==== Material for this task ====

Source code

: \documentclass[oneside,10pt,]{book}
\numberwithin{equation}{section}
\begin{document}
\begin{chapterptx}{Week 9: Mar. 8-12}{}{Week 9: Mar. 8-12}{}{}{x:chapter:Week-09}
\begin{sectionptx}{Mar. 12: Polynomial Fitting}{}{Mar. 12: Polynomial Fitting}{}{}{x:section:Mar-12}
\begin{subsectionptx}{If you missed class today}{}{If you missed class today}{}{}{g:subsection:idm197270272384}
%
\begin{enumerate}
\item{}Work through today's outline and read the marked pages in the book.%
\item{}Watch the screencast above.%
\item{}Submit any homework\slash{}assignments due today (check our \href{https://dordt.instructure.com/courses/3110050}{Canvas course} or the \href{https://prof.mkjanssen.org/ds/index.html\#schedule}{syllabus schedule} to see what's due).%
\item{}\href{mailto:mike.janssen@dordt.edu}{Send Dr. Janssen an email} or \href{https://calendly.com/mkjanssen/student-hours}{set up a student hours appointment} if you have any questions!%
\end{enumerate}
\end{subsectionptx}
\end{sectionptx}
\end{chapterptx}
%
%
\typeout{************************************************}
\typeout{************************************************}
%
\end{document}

====

> Action item
Return all of the entries word for word.

> Task solution
Source code

: \documentclass[oneside,10pt,]{book}
\numberwithin{equation}{section}
\begin{document}
\begin{chapterptx}{Week 9: Mar. 8-12}{}{Week 9: Mar. 8-12}{}{}{x:chapter:Week-09}
\begin{sectionptx}{Mar. 12: Polynomial Fitting}{}{Mar. 12: Polynomial Fitting}{}{}{x:section:Mar-12}
\begin{subsectionptx}{If you missed class today}{}{If you missed class today}{}{}{g:subsection:idm197270272384}
%
\begin{enumerate}
\item{}Work through today's outline and read the marked pages in the book.%
\item{}Watch the screencast above.%
\item{}Submit any homework\slash{}assignments due today (check our \href{https://dordt.instructure.com/courses/3110050}{Canvas course} or the \href{https://prof.mkjanssen.org/ds/index.html\#schedule}{syllabus schedule} to see what's due).%
\item{}\href{mailto:mike.janssen@dordt.edu}{Send Dr. Janssen an email} or \href{https://calendly.com/mkjanssen/student-hours}{set up a student hours appointment} if you have any questions!%
\end{enumerate}
\end{subsectionptx}
\end{sectionptx}
\end{chapterptx}
%
%
\typeout{************************************************}
\typeout{************************************************}
%
\end{document}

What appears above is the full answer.